**Problem**
Among the entries that follow, find the lines holding "title" and say how many there are, with no other words.

**Data supplied**
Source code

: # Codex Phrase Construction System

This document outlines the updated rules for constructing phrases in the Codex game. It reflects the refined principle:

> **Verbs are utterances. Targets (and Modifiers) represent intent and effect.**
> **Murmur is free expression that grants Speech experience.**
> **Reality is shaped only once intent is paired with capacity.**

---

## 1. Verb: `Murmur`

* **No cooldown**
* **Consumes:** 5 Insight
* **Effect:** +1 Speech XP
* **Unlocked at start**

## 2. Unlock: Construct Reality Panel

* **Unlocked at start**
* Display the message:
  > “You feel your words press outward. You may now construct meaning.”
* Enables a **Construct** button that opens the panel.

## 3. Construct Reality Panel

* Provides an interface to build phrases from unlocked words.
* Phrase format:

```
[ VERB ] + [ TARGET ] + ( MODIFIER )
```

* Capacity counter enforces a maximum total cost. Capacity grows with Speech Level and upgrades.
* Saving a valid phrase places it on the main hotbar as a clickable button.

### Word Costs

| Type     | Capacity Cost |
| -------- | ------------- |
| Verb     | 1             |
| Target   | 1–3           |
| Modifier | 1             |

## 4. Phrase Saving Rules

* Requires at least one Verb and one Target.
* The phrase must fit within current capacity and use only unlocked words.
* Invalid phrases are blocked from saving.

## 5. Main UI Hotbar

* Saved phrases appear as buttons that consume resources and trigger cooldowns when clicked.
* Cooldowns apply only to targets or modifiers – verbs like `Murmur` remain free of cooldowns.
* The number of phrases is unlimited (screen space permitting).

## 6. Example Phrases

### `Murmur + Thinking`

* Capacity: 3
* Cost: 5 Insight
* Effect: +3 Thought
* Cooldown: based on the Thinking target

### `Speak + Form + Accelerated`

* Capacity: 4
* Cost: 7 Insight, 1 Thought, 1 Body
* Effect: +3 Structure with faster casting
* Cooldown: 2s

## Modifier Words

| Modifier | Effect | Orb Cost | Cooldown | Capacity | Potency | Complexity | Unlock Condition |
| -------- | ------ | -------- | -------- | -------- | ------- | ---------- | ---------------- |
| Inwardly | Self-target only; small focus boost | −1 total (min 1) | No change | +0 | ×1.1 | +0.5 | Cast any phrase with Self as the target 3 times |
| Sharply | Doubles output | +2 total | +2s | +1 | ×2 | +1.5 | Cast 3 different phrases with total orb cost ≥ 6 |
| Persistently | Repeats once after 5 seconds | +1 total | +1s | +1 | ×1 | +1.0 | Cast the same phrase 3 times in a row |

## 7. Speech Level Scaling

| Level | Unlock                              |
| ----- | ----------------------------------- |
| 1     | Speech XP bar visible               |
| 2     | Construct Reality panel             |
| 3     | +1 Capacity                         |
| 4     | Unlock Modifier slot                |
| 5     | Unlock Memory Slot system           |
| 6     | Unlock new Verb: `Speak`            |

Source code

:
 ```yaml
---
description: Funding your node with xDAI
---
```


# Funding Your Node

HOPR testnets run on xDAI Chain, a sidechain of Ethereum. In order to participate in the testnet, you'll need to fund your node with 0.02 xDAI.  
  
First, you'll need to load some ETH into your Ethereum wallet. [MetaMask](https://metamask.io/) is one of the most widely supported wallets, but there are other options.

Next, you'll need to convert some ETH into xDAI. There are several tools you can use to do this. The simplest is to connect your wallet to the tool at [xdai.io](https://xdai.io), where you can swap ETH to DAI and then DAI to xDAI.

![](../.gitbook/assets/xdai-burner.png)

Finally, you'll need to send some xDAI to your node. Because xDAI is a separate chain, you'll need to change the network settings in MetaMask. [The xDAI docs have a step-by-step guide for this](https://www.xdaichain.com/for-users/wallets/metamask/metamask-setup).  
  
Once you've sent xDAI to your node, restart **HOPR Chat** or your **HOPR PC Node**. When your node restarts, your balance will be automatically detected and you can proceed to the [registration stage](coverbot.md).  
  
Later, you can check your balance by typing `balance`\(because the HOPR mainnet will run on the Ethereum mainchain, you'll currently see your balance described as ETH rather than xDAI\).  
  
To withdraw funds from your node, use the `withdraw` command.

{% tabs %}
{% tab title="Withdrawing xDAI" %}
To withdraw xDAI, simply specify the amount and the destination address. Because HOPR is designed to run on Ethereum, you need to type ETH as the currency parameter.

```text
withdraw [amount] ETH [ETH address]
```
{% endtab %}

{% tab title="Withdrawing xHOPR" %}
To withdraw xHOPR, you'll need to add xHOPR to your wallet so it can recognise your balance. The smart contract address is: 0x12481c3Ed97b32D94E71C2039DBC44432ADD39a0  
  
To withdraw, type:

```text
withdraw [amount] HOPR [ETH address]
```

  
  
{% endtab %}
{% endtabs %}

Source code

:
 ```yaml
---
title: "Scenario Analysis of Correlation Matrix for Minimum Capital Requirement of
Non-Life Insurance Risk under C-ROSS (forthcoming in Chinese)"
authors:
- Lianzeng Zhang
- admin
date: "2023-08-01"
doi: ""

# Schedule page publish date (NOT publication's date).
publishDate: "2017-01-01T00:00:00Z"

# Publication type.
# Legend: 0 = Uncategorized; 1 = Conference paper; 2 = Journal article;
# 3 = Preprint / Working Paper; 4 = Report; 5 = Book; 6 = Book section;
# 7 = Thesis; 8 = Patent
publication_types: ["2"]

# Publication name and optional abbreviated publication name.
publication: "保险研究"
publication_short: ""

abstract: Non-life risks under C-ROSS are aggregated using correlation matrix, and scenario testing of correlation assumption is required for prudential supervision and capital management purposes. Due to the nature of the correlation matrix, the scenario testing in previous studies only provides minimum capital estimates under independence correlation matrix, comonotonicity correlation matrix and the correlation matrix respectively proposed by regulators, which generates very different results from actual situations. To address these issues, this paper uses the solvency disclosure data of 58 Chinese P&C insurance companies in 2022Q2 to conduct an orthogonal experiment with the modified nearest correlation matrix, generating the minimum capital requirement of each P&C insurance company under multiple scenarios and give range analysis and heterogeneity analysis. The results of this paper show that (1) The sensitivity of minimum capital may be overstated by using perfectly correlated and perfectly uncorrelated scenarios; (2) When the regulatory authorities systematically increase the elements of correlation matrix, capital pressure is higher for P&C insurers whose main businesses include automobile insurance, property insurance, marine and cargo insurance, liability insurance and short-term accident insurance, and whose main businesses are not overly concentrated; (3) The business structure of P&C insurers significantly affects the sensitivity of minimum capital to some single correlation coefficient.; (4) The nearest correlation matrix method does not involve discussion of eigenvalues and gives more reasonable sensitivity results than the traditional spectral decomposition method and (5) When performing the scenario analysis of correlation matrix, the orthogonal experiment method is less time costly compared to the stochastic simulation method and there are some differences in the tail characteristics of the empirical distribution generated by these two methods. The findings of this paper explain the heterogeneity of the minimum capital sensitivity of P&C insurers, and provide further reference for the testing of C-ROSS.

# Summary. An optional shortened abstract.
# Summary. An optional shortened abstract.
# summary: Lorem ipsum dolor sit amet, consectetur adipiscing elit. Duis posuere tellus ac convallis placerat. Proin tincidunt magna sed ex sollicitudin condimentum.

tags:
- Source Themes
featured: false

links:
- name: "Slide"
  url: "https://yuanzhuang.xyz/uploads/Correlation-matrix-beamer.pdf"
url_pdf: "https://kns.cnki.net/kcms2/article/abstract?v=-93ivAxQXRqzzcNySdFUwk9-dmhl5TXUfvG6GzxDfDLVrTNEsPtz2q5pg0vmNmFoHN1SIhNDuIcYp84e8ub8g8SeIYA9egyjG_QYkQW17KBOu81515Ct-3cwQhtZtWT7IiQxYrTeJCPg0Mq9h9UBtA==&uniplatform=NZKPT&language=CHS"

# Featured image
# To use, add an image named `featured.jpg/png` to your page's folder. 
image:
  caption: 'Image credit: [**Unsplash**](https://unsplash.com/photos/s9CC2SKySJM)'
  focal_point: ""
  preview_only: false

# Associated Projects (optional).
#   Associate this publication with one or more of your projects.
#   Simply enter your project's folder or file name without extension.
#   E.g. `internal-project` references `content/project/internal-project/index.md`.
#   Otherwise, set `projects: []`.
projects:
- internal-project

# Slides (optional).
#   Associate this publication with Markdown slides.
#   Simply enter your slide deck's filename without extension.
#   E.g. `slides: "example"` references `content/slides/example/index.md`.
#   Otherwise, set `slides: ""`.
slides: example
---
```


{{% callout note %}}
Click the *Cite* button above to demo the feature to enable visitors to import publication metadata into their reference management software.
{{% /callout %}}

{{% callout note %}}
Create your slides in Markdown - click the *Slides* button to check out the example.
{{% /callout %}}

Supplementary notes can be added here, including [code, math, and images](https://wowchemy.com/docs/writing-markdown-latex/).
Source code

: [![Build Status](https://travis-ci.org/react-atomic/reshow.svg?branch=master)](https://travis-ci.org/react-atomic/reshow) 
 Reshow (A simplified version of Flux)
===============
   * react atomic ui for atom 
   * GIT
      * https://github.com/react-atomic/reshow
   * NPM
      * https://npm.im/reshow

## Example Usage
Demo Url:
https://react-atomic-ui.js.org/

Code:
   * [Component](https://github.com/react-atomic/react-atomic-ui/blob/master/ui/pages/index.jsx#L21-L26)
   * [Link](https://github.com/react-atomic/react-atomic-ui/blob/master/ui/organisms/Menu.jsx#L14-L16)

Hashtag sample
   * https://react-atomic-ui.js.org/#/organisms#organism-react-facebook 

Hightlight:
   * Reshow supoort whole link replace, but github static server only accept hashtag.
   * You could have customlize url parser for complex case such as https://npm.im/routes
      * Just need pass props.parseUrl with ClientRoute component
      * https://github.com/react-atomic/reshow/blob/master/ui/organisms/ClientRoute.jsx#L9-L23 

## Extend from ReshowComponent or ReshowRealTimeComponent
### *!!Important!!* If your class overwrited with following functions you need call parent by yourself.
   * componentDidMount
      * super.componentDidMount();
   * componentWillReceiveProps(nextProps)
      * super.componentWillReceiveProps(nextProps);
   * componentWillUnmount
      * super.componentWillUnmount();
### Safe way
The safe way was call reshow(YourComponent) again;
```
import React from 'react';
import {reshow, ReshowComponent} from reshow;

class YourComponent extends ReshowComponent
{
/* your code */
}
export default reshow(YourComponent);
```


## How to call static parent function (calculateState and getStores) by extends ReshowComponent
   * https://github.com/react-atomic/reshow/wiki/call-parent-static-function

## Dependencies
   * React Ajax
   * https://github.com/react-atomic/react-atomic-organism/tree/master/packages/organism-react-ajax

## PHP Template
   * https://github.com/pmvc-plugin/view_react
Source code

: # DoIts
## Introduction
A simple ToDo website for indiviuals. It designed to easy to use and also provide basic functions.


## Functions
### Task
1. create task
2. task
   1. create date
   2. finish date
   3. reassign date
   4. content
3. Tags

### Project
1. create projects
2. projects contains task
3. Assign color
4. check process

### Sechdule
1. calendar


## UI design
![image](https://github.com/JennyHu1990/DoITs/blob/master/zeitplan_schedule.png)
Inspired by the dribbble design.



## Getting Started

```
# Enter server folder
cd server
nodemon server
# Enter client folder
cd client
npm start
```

**Result**
3